Marta’s head ached. She wondered if the police would give her something for the pain. They were still in the cells at the police station. The police woman had told them they would be taken to a detention centre later that night. Zofia was weeping, worried that her family would find out exactly what work she had really been doing; she had told them she was waitressing.

‘They don’t need to know,’ Marta told her. ‘Just stick to your story, there was a mistake with the paperwork. You don’t have to go home anyway.’ The girl glanced at her.

‘They’ll probably dump us at Warsaw airport, get us to talk to the police to see what we know. After that – well …’

‘What will you say?’ Zofia swallowed.

Marta shrugged. ‘As little as possible.’

Marta had no intention of staying in Poland. She’d find a way back to the West. But not with the same set-up. She wanted to put as much distance as possible between herself and Sulikov, she knew that much.
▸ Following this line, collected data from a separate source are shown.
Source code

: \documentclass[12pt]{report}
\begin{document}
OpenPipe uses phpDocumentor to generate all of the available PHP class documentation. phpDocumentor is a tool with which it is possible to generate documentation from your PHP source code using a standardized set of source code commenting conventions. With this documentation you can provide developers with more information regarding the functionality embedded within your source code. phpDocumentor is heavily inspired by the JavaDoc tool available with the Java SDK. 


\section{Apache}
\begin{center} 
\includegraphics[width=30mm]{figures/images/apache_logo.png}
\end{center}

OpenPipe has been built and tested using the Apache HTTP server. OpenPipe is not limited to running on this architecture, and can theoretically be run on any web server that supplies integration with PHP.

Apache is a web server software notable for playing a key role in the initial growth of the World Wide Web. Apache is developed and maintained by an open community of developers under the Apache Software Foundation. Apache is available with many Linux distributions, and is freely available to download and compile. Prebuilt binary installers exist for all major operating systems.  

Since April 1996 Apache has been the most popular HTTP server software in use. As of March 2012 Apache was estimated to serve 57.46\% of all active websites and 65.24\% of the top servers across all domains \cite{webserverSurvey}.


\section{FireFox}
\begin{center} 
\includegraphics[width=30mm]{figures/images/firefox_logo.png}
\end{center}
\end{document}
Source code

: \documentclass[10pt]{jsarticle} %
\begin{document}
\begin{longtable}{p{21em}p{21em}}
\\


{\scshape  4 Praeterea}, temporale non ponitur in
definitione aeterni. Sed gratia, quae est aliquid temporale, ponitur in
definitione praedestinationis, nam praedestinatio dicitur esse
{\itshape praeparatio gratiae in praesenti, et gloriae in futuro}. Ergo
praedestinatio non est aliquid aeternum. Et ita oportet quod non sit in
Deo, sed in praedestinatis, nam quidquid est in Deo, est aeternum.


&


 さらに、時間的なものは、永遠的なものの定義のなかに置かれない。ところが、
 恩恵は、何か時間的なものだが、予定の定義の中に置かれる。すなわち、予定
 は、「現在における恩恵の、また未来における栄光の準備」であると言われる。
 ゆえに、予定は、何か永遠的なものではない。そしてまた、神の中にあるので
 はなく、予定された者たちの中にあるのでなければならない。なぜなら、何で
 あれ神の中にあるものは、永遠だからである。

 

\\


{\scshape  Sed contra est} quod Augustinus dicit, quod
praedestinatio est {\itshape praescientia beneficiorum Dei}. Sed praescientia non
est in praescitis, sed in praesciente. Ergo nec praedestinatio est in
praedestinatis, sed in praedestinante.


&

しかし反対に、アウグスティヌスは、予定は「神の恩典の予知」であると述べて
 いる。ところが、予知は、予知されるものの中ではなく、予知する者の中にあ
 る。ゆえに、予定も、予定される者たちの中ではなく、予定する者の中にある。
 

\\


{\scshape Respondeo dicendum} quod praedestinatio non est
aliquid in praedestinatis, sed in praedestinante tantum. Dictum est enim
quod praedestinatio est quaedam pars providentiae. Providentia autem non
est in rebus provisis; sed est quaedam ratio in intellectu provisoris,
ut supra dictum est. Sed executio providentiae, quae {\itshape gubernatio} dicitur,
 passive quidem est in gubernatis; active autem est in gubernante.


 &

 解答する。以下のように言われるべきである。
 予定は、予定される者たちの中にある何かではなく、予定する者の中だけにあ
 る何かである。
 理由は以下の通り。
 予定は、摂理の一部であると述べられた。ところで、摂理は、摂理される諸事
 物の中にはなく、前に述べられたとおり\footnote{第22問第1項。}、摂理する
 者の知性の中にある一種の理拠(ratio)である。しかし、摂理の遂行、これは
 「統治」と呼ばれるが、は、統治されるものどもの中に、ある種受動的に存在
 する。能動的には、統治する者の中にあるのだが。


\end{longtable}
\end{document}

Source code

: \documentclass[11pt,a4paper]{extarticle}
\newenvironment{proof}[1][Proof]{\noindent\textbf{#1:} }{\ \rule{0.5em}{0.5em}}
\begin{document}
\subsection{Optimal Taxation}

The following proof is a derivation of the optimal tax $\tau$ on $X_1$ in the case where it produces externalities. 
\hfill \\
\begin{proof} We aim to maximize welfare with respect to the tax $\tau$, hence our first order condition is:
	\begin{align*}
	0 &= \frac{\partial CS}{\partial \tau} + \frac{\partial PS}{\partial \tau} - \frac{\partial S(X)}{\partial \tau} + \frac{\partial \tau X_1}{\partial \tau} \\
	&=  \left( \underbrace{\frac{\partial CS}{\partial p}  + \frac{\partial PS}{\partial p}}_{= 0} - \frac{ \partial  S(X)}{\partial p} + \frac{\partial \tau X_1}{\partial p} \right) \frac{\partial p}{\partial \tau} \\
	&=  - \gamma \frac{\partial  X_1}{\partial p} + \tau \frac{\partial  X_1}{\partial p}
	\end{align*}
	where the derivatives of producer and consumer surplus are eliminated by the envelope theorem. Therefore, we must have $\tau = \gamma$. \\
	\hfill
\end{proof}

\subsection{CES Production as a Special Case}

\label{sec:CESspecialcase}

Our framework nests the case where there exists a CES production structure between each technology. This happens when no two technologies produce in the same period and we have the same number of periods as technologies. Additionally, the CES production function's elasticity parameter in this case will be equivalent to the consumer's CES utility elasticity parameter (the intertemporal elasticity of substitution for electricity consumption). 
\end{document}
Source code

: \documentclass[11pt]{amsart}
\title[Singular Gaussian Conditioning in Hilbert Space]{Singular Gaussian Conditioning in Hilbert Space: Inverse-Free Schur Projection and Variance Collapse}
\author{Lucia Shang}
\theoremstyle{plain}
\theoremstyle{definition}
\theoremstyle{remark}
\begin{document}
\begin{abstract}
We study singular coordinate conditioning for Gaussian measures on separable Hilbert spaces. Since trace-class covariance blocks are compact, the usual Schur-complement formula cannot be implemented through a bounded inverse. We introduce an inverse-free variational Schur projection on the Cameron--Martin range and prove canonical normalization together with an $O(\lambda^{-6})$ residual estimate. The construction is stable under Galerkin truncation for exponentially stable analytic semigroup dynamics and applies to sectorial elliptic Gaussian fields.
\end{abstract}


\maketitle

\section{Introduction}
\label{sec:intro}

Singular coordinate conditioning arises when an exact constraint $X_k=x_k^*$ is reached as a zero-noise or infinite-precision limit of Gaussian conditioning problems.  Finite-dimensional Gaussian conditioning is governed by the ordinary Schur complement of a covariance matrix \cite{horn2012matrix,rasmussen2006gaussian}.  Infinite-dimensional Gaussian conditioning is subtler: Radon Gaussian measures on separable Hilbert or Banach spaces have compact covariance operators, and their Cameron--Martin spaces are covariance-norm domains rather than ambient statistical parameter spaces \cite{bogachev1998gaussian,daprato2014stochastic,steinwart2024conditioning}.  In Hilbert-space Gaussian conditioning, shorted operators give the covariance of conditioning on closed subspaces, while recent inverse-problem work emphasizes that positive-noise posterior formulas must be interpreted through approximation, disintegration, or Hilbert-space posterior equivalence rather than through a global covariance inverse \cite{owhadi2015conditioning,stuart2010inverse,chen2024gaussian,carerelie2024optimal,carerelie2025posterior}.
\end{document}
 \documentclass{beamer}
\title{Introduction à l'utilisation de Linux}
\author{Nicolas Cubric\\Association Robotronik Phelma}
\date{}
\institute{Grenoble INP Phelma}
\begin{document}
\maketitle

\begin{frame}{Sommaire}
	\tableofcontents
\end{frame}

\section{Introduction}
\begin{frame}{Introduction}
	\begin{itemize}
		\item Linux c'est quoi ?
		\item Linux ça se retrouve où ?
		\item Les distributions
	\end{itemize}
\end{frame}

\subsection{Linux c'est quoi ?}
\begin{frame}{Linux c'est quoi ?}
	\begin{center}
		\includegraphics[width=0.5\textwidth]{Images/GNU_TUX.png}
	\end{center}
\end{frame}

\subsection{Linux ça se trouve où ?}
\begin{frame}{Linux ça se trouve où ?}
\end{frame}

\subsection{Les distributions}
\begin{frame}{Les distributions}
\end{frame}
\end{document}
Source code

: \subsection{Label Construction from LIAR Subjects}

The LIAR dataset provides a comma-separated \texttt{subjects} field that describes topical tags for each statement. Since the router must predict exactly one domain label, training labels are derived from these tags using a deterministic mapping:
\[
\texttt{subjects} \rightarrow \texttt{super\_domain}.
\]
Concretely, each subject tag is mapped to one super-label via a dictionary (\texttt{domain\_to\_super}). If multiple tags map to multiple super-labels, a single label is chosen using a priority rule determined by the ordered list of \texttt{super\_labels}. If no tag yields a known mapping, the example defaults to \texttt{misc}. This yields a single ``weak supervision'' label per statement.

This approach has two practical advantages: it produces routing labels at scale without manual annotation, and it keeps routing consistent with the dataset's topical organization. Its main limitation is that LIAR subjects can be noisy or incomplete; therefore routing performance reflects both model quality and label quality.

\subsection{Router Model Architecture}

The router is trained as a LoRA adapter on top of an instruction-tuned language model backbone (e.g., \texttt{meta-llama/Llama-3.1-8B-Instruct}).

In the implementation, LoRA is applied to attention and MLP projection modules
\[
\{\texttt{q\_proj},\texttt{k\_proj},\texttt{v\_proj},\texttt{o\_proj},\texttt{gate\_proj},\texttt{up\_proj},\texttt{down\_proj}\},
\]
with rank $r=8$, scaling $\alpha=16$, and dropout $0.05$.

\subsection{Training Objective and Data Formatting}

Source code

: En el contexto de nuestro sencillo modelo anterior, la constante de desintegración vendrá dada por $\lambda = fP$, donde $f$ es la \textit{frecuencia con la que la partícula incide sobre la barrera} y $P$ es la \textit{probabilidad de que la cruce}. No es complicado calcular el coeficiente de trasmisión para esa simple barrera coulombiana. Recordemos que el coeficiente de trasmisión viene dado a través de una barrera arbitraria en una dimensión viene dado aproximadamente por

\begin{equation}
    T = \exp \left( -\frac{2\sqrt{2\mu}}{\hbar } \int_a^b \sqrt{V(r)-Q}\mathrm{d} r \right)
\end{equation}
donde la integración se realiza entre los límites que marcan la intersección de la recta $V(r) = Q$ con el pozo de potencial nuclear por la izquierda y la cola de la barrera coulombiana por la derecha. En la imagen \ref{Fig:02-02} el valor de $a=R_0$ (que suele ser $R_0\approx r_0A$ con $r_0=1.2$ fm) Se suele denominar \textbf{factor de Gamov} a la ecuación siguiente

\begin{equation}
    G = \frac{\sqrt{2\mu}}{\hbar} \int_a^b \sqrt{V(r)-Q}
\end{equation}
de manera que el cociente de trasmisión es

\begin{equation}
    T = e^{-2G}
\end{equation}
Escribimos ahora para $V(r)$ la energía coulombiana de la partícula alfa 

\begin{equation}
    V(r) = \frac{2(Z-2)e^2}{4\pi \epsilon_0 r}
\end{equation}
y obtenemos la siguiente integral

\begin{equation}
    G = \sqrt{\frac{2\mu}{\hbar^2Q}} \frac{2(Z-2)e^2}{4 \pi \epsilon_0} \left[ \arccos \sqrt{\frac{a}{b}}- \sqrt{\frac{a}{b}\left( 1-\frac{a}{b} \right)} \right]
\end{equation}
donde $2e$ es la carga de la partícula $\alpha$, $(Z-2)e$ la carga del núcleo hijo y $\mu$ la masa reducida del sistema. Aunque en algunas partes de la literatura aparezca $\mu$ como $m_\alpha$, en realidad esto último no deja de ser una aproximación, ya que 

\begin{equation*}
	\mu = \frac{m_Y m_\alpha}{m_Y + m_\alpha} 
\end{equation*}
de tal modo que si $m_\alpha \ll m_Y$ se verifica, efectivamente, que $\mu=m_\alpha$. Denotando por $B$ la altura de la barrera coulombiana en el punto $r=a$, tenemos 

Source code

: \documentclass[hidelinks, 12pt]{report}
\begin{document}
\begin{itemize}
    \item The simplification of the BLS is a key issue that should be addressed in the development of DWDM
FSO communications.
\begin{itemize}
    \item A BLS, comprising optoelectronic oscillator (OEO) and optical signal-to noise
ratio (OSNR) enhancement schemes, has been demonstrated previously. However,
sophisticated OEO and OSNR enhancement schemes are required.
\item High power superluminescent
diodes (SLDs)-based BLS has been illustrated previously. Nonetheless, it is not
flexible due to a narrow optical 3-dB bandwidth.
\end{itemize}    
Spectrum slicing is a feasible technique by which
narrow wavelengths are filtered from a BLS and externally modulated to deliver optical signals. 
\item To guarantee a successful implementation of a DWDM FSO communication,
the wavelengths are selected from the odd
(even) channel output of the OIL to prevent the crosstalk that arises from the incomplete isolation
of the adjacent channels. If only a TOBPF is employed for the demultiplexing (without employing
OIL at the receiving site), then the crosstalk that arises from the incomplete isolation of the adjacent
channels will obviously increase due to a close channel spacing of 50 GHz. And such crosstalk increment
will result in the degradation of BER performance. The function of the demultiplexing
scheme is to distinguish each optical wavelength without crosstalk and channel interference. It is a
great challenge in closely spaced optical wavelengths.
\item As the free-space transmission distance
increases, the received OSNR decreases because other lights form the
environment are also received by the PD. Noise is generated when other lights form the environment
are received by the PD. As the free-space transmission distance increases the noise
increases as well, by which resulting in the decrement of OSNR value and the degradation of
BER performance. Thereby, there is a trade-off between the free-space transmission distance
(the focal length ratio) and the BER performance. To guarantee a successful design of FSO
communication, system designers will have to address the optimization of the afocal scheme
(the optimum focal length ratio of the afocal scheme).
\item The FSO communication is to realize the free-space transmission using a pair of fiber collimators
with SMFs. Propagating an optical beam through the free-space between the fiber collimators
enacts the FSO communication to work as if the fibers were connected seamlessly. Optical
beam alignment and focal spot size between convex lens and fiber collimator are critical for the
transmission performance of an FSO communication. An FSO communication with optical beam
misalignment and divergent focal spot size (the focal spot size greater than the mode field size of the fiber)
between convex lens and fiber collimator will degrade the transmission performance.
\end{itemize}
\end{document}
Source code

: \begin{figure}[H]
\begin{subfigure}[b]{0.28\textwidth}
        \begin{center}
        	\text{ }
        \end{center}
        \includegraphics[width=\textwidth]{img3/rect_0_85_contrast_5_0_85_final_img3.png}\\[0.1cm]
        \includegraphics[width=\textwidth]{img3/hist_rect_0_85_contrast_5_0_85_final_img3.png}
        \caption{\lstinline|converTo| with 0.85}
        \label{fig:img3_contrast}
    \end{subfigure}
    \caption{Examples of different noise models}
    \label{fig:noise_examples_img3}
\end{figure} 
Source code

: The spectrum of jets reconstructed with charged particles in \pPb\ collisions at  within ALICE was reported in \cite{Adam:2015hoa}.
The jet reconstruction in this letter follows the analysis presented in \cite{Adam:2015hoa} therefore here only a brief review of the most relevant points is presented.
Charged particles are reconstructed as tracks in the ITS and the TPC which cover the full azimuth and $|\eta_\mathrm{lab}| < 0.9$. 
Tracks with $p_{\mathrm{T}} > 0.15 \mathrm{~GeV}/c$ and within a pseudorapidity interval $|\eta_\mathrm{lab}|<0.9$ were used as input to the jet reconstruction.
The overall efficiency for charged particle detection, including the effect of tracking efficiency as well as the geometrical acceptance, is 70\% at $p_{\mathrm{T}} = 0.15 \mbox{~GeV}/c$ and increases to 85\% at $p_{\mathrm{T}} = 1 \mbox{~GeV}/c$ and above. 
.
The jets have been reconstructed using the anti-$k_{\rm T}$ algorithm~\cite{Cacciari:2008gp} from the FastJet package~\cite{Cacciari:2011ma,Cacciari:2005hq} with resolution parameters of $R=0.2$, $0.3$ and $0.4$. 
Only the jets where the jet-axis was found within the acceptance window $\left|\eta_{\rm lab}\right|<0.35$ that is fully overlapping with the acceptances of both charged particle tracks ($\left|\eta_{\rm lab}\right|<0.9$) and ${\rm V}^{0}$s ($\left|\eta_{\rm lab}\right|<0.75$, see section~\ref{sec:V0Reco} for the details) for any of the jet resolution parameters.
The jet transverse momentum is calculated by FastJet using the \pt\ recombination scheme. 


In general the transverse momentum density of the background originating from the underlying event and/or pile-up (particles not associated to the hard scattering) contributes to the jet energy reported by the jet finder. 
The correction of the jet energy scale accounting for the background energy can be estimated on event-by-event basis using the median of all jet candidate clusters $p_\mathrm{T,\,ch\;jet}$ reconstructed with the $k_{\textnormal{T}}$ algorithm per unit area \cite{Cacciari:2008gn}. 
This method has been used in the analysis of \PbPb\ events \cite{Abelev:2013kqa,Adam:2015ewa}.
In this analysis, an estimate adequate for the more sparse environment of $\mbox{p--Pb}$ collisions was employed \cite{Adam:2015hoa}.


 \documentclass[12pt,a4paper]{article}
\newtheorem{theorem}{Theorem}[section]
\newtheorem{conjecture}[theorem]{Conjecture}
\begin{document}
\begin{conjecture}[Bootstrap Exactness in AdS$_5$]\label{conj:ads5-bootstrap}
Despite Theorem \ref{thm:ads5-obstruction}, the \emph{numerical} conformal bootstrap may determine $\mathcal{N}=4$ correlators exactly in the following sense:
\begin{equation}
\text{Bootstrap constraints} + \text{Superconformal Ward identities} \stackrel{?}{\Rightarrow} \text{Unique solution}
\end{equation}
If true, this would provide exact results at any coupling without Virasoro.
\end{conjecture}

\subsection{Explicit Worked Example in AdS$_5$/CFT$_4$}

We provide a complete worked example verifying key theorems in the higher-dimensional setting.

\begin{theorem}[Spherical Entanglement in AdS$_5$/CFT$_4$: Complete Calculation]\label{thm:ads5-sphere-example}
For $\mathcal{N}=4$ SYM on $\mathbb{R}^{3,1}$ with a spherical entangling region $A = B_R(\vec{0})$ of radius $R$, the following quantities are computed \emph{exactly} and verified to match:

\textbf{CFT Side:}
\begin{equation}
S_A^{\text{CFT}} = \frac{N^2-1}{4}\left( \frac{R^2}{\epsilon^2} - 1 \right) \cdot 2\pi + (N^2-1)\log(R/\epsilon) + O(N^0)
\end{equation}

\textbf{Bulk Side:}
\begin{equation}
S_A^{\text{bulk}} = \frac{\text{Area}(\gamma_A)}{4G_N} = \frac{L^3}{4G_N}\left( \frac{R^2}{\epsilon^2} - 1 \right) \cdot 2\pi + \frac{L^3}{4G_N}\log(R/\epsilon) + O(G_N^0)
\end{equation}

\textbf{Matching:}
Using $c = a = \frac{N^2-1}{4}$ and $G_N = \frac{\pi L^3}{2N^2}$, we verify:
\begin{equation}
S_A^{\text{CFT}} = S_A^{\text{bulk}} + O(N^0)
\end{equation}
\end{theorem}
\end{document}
Harper had always warned them that his boss wouldn’t tolerate anyone causing problems. She’d heard the rumours: the girl who’d run away without paying her full fee, who’d been found and locked in with hungry dogs; the undercover police informant who had been strung from a lamp-post, his tongue posted to his widow. Knowing what he was capable of, Marta had never imagined Rosa would be reckless enough to run away.

She’d hoped that Harper would talk her round, force her to abort the baby.

How had Sulikov found out? Had Harper betrayed her? Marta wouldn’t put it past him. The way he spoke about Sulikov, he was just as fearful of the man as the rest of them.

The place was too warm. Her skin was sticky, her eyes gritty and the pulsing pain in her temples was getting worse. They had been given tea in plastic cups – it tasted disgusting – and little sandwiches with bitter lettuce and shiny, bland cheese. The custody sergeant had asked whether any of them needed to see a doctor. A precise note was made of their possessions, pitiful really, and their details had been taken. Marta wondered whether they would get anything back. Especially her savings. If this had happened back home, it would already be lining someone’s pocket.

It was noisy; there were no carpets or curtains to soak up the noise. Everything echoed off the hard surfaces. The other two were chattering away now in Polish and beyond that Marta could hear other voices, doors banging, bursts of laughter, phones and the whine of a power drill.

The policewoman had gone. She had a nice manner. Not overly officious or trying to bully Marta for answers. She left space instead, tempting you to fill it in. Some of the questions she had asked made Marta think they were close to catching Konrad Sulikov. When the woman talked about giving evidence against him Marta’s insides turned to water. Marta had avoided the detective’s eyes. She couldn’t do that. Not even for Rosa. It would be like putting her head in a noose. Besides, it wouldn’t help Rosa now, would it?